Estas rocas que se cruzan con la órbita de la Tierra reciben el nombre de ‘meteoroides’ y el brusco rozamiento de la roca con la atmósfera a esa enorme velocidad hizo que la roca se volviese incandescente, generándose así una bola de fuego que se inició a una altitud de unos 90 kilómetros sobre la localidad de Palomares del Campo (Cuenca), desde donde avanzó en dirección noroeste y se extinguió a una altitud de unos 26 kilómetros sobre la localidad de Huete (Cuenca).

La gran luminosidad que alcanzó este bólido hizo que pudiera verse desde más de 700 kilómetros de distancia, por lo que pudo ser observado desde la totalidad de la península Ibérica, y la roca se destruyó completamente en la atmósfera, de manera que ningún fragmento llegó al suelo.

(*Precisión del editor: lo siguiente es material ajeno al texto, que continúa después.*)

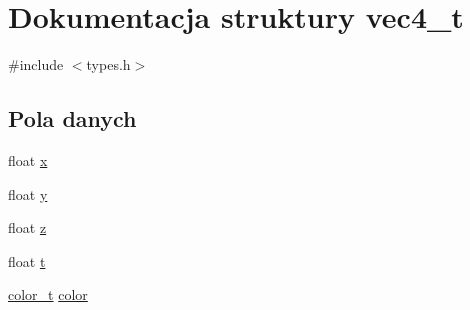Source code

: \hypertarget{structvec4__t}{\section{Dokumentacja struktury vec4\-\_\-t}
\label{structvec4__t}
}


{\ttfamily \#include $<$types.\-h$>$}

\subsection*{Pola danych}
\begin{DoxyCompactItemize}
\item 
float \hyperlink{structvec4__t_ad2fbafa2239dc9fd20a91524dbf0b85e}{x}
\item 
float \hyperlink{structvec4__t_ae02fff68097997cbe7ef9baf8ae22c4e}{y}
\item 
float \hyperlink{structvec4__t_a8b304789747fe4a22eb84d464ee1dd5f}{z}
\item 
float \hyperlink{structvec4__t_a319293b88b7d43842af7a8286e9956d2}{t}
\item 
\hyperlink{types_8h_af00bd69e44901f206becdb8e7cf0ff27}{color\-\_\-t} \hyperlink{structvec4__t_a88cf183e80fa104a47beaa05e8b9304a}{color}
\end{DoxyCompactItemize}


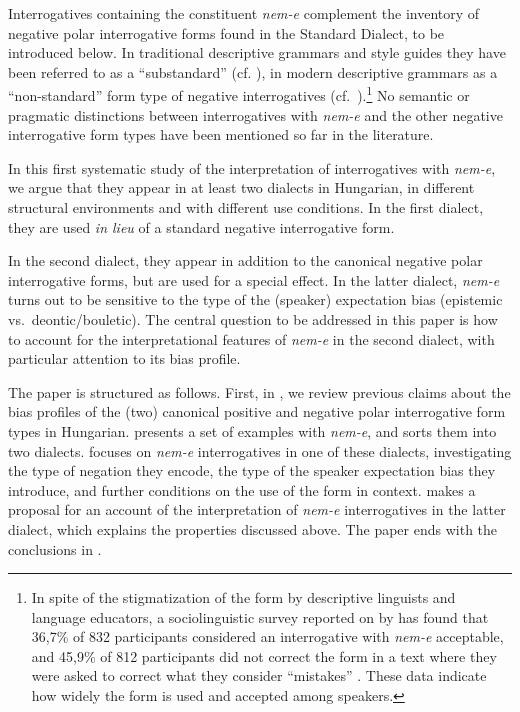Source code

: \documentclass[output=paper,colorlinks,citecolor=brown]{langscibook}
\begin{document}
	Interrogatives containing the constituent \textit{nem-e} complement the inventory of negative polar interrogative forms found in the Standard Dialect, to be introduced below. In traditional descriptive grammars and style guides they have been referred to as a ``substandard'' (cf. \citealt{szasz1905, tompa1961-62, gretsy-kovalovszky}), in modern descriptive grammars as a ``non-standard'' form type of negative interrogatives (cf.~\citealt[2]{kenesei-etal}).\footnote{In spite of the stigmatization of the form by descriptive linguists and language educators, a sociolinguistic survey reported on by \citet{kassai1994} has found that  36,7\%  of 832 participants considered an interrogative with \textit{nem-e} acceptable, and 45,9\% of 812 participants did not correct the form in a text where they were asked to correct what they consider ``mistakes'' . These data indicate how widely the form is used and accepted among speakers.}
	No semantic or pragmatic distinctions between interrogatives with \textit{nem\nobreakdash-e} and the other negative interrogative form types have been mentioned so far in the literature. 

	
	In this first systematic study of the interpretation of interrogatives with  \textit{nem-e}, we argue that they appear in at least two dialects in Hungarian, in different structural environments and with different use conditions.  In the first dialect, they are used \textit{in lieu} of a  standard negative interrogative form.

	In the second dialect, they appear in addition to the canonical negative polar interrogative forms, but are used for a special effect. In the latter dialect, \textit{nem-e}  turns out to be sensitive to the type of the (speaker) expectation bias (epistemic vs.~deontic/bouletic). The central question to be addressed in this paper is how to account for the interpretational features of \textit{nem-e} in the second dialect, with particular attention to its bias profile.  

	
	The paper is structured as follows. First, in , we review  previous claims about the bias profiles of the (two) canonical positive and negative polar interrogative form types in Hungarian.  presents a set of examples with \textit{nem-e}, and sorts them into two dialects.  focuses on \textit{nem-e} interrogatives in one of these  dialects, investigating the type of negation they encode, the type of the speaker expectation bias they introduce, and further conditions on the use of the form in context.  makes a proposal for an account of the interpretation of \textit{nem-e} interrogatives in the latter dialect, which explains the properties discussed above. The paper ends with the conclusions in .
	
\end{document}
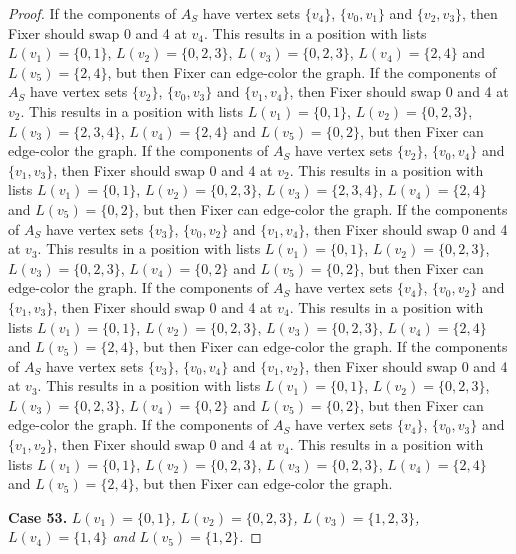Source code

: \documentclass[12pt]{amsart}
\theoremstyle{plain}
\theoremstyle{definition}
\theoremstyle{remark}
\begin{document}
\begin{proof}
If the components of $A_S$ have vertex sets $\{v_4\}$, $\{v_0, v_1\}$ and $\{v_2, v_3\}$, then Fixer should swap 0 and 4 at $v_4$. This results in a position with lists $L(v_1) = \{0, 1\}$, $L(v_2) = \{0, 2, 3\}$, $L(v_3) = \{0, 2, 3\}$, $L(v_4) = \{2, 4\}$ and $L(v_5) = \{2, 4\}$, but then Fixer can edge-color the graph.
If the components of $A_S$ have vertex sets $\{v_2\}$, $\{v_0, v_3\}$ and $\{v_1, v_4\}$, then Fixer should swap 0 and 4 at $v_2$. This results in a position with lists $L(v_1) = \{0, 1\}$, $L(v_2) = \{0, 2, 3\}$, $L(v_3) = \{2, 3, 4\}$, $L(v_4) = \{2, 4\}$ and $L(v_5) = \{0, 2\}$, but then Fixer can edge-color the graph.
If the components of $A_S$ have vertex sets $\{v_2\}$, $\{v_0, v_4\}$ and $\{v_1, v_3\}$, then Fixer should swap 0 and 4 at $v_2$. This results in a position with lists $L(v_1) = \{0, 1\}$, $L(v_2) = \{0, 2, 3\}$, $L(v_3) = \{2, 3, 4\}$, $L(v_4) = \{2, 4\}$ and $L(v_5) = \{0, 2\}$, but then Fixer can edge-color the graph.
If the components of $A_S$ have vertex sets $\{v_3\}$, $\{v_0, v_2\}$ and $\{v_1, v_4\}$, then Fixer should swap 0 and 4 at $v_3$. This results in a position with lists $L(v_1) = \{0, 1\}$, $L(v_2) = \{0, 2, 3\}$, $L(v_3) = \{0, 2, 3\}$, $L(v_4) = \{0, 2\}$ and $L(v_5) = \{0, 2\}$, but then Fixer can edge-color the graph.
If the components of $A_S$ have vertex sets $\{v_4\}$, $\{v_0, v_2\}$ and $\{v_1, v_3\}$, then Fixer should swap 0 and 4 at $v_4$. This results in a position with lists $L(v_1) = \{0, 1\}$, $L(v_2) = \{0, 2, 3\}$, $L(v_3) = \{0, 2, 3\}$, $L(v_4) = \{2, 4\}$ and $L(v_5) = \{2, 4\}$, but then Fixer can edge-color the graph.
If the components of $A_S$ have vertex sets $\{v_3\}$, $\{v_0, v_4\}$ and $\{v_1, v_2\}$, then Fixer should swap 0 and 4 at $v_3$. This results in a position with lists $L(v_1) = \{0, 1\}$, $L(v_2) = \{0, 2, 3\}$, $L(v_3) = \{0, 2, 3\}$, $L(v_4) = \{0, 2\}$ and $L(v_5) = \{0, 2\}$, but then Fixer can edge-color the graph.
If the components of $A_S$ have vertex sets $\{v_4\}$, $\{v_0, v_3\}$ and $\{v_1, v_2\}$, then Fixer should swap 0 and 4 at $v_4$. This results in a position with lists $L(v_1) = \{0, 1\}$, $L(v_2) = \{0, 2, 3\}$, $L(v_3) = \{0, 2, 3\}$, $L(v_4) = \{2, 4\}$ and $L(v_5) = \{2, 4\}$, but then Fixer can edge-color the graph.

\noindent\textbf{Case 53.  }\textit{$L(v_1) = \{0, 1\}$, $L(v_2) = \{0, 2, 3\}$, $L(v_3) = \{1, 2, 3\}$, $L(v_4) = \{1, 4\}$ and $L(v_5) = \{1, 2\}$.}


\end{proof}
\end{document}
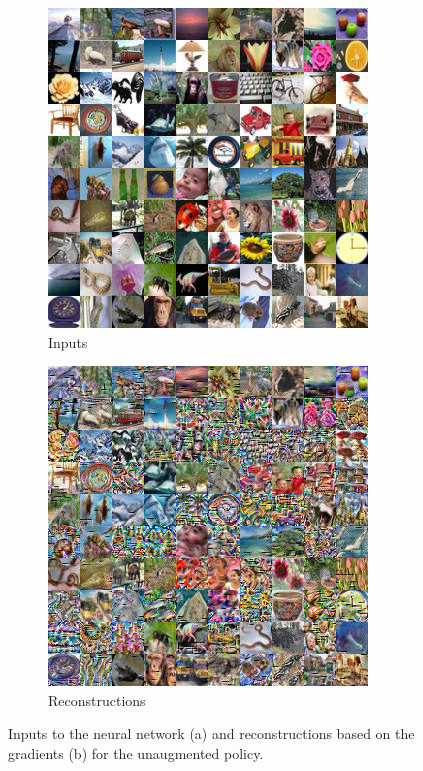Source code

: \begin{figure}[hbt!]
\begin{subfigure}{.49\linewidth}\centering
\includegraphics[width=\textwidth]{grids/data_cifar100_arch_ResNet20-4_epoch_200_optim_inversed_mode_normal_auglist__rlabel_False_ORIGINALS.png}
\caption{Inputs}%
\end{subfigure}%
\hfill
\begin{subfigure}{.49\linewidth}\centering
\includegraphics[width=\textwidth]{grids/data_cifar100_arch_ResNet20-4_epoch_200_optim_inversed_mode_normal_auglist__rlabel_False_RECONSTRUCTIONS.png}
\caption{Reconstructions}%
\end{subfigure}%
\caption{Inputs to the neural network (a) and reconstructions based on the gradients (b) for the unaugmented policy.}
    \label{fig:apprr}
\end{figure}


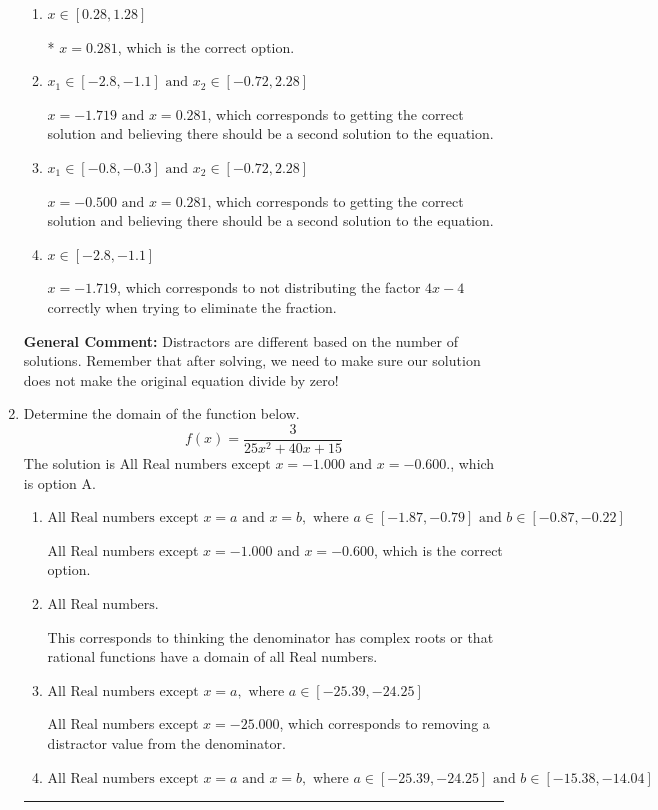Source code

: \documentclass{extbook}[14pt]
\newcommand{\litem}[1]{\item #1

\rule{\textwidth}{0.4pt}}
\begin{document}
\begin{enumerate}
{\begin{enumerate}[label=\Alph*.]
This corresponds to thinking $x = 0.281$ leads to dividing by zero in the original equation, which it does not.
\item \( x \in [0.28,1.28] \)

* $x = 0.281$, which is the correct option.
\item \( x_1 \in [-2.8, -1.1] \text{ and } x_2 \in [-0.72,2.28] \)

$x = -1.719 \text{ and } x = 0.281$, which corresponds to getting the correct solution and believing there should be a second solution to the equation.
\item \( x_1 \in [-0.8, -0.3] \text{ and } x_2 \in [-0.72,2.28] \)

$x = -0.500 \text{ and } x = 0.281$, which corresponds to getting the correct solution and believing there should be a second solution to the equation.
\item \( x \in [-2.8,-1.1] \)

$x = -1.719$, which corresponds to not distributing the factor $4x -4$ correctly when trying to eliminate the fraction.
\end{enumerate}

\textbf{General Comment:} Distractors are different based on the number of solutions. Remember that after solving, we need to make sure our solution does not make the original equation divide by zero!
}
\litem{
Determine the domain of the function below.
\[ f(x) = \frac{3}{25x^{2} +40 x + 15} \]
The solution is \( \text{All Real numbers except } x = -1.000 \text{ and } x = -0.600. \), which is option A.\begin{enumerate}[label=\Alph*.]
\item \( \text{All Real numbers except } x = a \text{ and } x = b, \text{ where } a \in [-1.87, -0.79] \text{ and } b \in [-0.87, -0.22] \)

All Real numbers except $x = -1.000$ and $x = -0.600$, which is the correct option.
\item \( \text{All Real numbers.} \)

This corresponds to thinking the denominator has complex roots or that rational functions have a domain of all Real numbers.
\item \( \text{All Real numbers except } x = a, \text{ where } a \in [-25.39, -24.25] \)

All Real numbers except $x = -25.000$, which corresponds to removing a distractor value from the denominator.
\item \( \text{All Real numbers except } x = a \text{ and } x = b, \text{ where } a \in [-25.39, -24.25] \text{ and } b \in [-15.38, -14.04] \)


\end{enumerate}}
\end{enumerate}
\end{document}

Estos detectores trabajan en el marco del Proyecto SMART (Spectroscopy of Meteorids in the Athmosphere by means of Robotic Technologies), que se coordina desde el Instituto de Astrofísica de Andalucía (IAA-CSIC) con el objetivo de monitorizar continuamente el cielo para registrar y estudiar el impacto contra la atmósfera terrestre de rocas procedentes de distintos objetos del Sistema Solar.